Celebrity Fitness is a fitness center operator with a network of clubs across Indonesia, Malaysia, the Philippines, and India. Every Celebrity Fitness club offers personal training, yoga, spinning / indoor cycling and group fitness programs for its members.

Celebrity Fitness in Indonesia, Malaysia, the Philippines, and India, are separate entities with different shareholders, and managed by different leadership teams.

The Celebrity Fitness brand in Indonesia, Malaysia, and the Philippines is owned by Evolution Wellness Pte. Ltd., which also has Fitness First Asia in its portfolio.

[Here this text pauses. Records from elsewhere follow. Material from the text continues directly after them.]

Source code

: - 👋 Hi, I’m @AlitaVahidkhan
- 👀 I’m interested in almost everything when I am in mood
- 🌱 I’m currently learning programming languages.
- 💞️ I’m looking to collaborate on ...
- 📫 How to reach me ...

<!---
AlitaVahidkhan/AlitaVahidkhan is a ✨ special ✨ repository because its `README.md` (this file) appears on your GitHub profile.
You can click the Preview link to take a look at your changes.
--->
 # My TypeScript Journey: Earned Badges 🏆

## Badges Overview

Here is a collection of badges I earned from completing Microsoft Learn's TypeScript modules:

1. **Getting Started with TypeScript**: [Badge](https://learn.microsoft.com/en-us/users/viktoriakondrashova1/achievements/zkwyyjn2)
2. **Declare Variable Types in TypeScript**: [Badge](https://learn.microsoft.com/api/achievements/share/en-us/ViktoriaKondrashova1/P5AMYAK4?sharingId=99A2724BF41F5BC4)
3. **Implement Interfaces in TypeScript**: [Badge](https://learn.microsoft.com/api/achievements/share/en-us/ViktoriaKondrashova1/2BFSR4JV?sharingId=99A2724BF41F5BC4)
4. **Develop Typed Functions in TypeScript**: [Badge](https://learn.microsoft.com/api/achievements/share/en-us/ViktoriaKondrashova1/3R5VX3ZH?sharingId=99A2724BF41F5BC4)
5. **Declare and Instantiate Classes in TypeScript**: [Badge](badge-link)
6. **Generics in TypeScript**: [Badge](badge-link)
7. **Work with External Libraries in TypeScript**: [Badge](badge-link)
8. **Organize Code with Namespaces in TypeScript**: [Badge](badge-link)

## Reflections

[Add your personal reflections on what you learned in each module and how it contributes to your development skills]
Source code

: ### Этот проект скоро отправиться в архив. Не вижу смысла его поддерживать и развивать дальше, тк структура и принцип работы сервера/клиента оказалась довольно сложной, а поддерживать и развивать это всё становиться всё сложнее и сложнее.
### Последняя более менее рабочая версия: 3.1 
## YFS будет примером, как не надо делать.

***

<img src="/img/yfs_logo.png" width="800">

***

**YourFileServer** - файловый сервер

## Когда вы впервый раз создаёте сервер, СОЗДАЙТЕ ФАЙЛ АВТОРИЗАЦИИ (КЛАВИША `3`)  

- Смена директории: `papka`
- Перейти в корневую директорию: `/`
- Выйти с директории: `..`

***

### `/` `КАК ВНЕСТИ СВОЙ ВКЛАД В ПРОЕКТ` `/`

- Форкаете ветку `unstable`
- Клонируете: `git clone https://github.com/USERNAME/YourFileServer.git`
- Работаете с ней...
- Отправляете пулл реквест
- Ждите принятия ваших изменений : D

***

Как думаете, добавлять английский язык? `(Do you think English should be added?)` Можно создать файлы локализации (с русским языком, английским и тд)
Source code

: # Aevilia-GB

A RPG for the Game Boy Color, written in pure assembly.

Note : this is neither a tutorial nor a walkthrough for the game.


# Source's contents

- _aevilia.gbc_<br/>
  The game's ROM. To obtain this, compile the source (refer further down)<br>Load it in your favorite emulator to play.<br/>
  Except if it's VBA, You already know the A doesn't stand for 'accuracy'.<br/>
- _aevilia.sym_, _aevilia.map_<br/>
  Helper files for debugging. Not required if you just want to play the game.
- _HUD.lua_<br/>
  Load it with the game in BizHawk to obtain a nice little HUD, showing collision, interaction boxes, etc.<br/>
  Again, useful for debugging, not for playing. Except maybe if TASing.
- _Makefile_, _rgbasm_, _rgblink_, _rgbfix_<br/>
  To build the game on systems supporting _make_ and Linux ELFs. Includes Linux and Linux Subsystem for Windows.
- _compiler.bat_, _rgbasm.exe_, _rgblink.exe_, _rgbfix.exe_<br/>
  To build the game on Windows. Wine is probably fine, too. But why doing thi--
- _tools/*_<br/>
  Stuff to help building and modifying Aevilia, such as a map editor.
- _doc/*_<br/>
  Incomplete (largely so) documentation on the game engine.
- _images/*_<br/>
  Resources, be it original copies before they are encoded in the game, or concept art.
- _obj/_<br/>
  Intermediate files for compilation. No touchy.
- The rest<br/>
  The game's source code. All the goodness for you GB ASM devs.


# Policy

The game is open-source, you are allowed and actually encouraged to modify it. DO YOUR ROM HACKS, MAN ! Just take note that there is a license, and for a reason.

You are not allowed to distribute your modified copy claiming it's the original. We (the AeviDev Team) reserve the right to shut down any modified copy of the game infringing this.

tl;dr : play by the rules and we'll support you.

Evolution Wellness is helmed by CEO Simon Flint.

In India, it is helmed by CEO Rajat Singh.

Background

Celebrity Fitness was founded in 2003 by John Franklin, Mike Anderson, and JJ Sweeney. Celebrity Fitness commenced operations in February 2004 in Jakarta.

In 2005, Celebrity Fitness entered the Malaysian market with its first club in Kuala Lumpur. This is located at 1 Utama Shopping Centre in Petaling Jaya, Selangor, Malaysia. The Malaysian business expanded in 2009 with the purchase of California Fitness (Malaysia) gyms.

In 2007, the majority shareholding of Celebrity Fitness was acquired by Navis Capital Partners.

In 2012, Celebrity Fitness entered the Singaporean market.

In 2017, Fitness First Asia merged with Celebrity Fitness to create Evolution Wellness Holdings Pte. Ltd., equally co-owned by Oaktree Capital Management and Navis Capital Partners.  However, both brands will remain separate.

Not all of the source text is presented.